We are entering the winter period, a period which, according to the laws of nature, calls for more inner reflection, more silence and more solitude. Why is this important when the world is doing so badly? Is it not more important today, in the face of the emergency, to follow the news, to strike, to sign petitions and to demonstrate in the streets?
I would say that, in the face of urgency, we must first step back, return to the source of humanity, to the source of creation itself, to set the record straight, to question ourselves as a responsible member of society, to ask ourselves how we want to contribute to change, how we want to get out of this vicious circle of destruction, to perhaps offer the new generations a better world.
It does not prevent us from acting on the ground, which is undeniably necessary, but our action will not be a reaction. It will be nourished by true reflection, a defined goal, greater clarity and a beautiful intention of peace and fraternity. By returning to our human values based on compassion and generosity, we can gradually overcome the fear of lack and the thirst for power, two forces that govern the world today.
There is no other way to peace and harmony than to identify, accept and welcome our fears so that they release their hold on our lives. As long as they are lodged in our unconscious, they govern us, they limit us and they direct us to make decisions against our true values. At every moment, we make decisions and at every moment we have the choice to contribute to harmony or chaos. This free will is a great responsibility that has been given to human beings. Are we up to the task of fulfilling this responsibility?
Turning our back on the world is hardly a solution because it only reflects the state of our collective consciousness. Fighting the world as it is does not lead us to peace either. So what to do? I would say that it is time to build bridges between our inner world and the outer world, that it is essential that each of us nourish and elevate our own individual consciousness to nourish and elevate the collective consciousness. For the outside world will change through each person. Or as Mahatma Gandhi said: “Be the change you want to see in the world”.
This requires each of us to have the courage and above all the kindness to observe ourselves, to identify the beliefs that limit us and the fears that hold us back, to return to our true values and aspirations, to our dreams and to our ability to achieve them. This requires connecting ourselves to our own source, to our own truth, to be less influenced and distracted by external demands, to cultivate trust and surrender, and finally to act serenely in the world.

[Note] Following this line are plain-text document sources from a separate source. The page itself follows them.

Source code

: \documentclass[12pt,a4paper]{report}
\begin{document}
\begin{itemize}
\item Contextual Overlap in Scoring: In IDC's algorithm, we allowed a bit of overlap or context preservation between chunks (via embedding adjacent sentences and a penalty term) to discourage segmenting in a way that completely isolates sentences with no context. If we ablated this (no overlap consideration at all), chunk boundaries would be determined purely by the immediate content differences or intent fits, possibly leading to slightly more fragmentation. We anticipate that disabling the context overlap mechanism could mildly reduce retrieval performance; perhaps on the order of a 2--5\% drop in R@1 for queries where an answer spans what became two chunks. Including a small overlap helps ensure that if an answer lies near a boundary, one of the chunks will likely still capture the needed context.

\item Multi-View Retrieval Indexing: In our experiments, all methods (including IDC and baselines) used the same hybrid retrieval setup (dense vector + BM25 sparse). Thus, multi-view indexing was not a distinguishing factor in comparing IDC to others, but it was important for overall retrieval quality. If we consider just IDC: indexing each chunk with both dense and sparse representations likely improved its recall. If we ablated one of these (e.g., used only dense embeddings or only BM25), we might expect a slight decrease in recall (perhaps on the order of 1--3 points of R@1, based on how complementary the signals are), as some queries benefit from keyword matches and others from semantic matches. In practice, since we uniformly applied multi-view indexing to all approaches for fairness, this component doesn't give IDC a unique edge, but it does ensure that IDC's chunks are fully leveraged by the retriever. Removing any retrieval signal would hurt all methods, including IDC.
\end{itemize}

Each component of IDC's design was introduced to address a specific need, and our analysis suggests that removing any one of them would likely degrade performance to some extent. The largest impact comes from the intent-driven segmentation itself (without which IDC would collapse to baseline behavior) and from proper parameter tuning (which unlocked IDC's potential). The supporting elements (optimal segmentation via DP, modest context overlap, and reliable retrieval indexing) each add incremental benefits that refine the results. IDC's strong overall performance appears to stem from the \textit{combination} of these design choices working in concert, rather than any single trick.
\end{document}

On this subject, I would like to quote Fawzia Al Rawi who puts it this way: “If you want peace in the world, you must accept the inner struggle. The closer you get to your true being, the more you can change external things, but to get close to it, you have to fight your own demons. The inner warriors are outwardly peacemakers. It is only with a high consciousness, the result of an inner struggle, that we can really contribute to external peace”.
I would add that there are as many ways to contribute to change, as there are human beings. Each of us has received qualities and developed skills that we can use. There is no ideal, no place or task more important than another. There is no better age group, race, nationality, culture, social class or occupation than another. The cultural and social diversity of today’s world requires us to see this reality, to overcome our fears, to open our minds and to welcome contributions as they come. This is also part of the inner struggle!
I thank those who have read these few lines that I have written as a contribution to our collective work. I wish you good moments of reflection, in solitude or in good company. I wish you to nourish your soul well, listen to it and allow it to reveal itself to the world!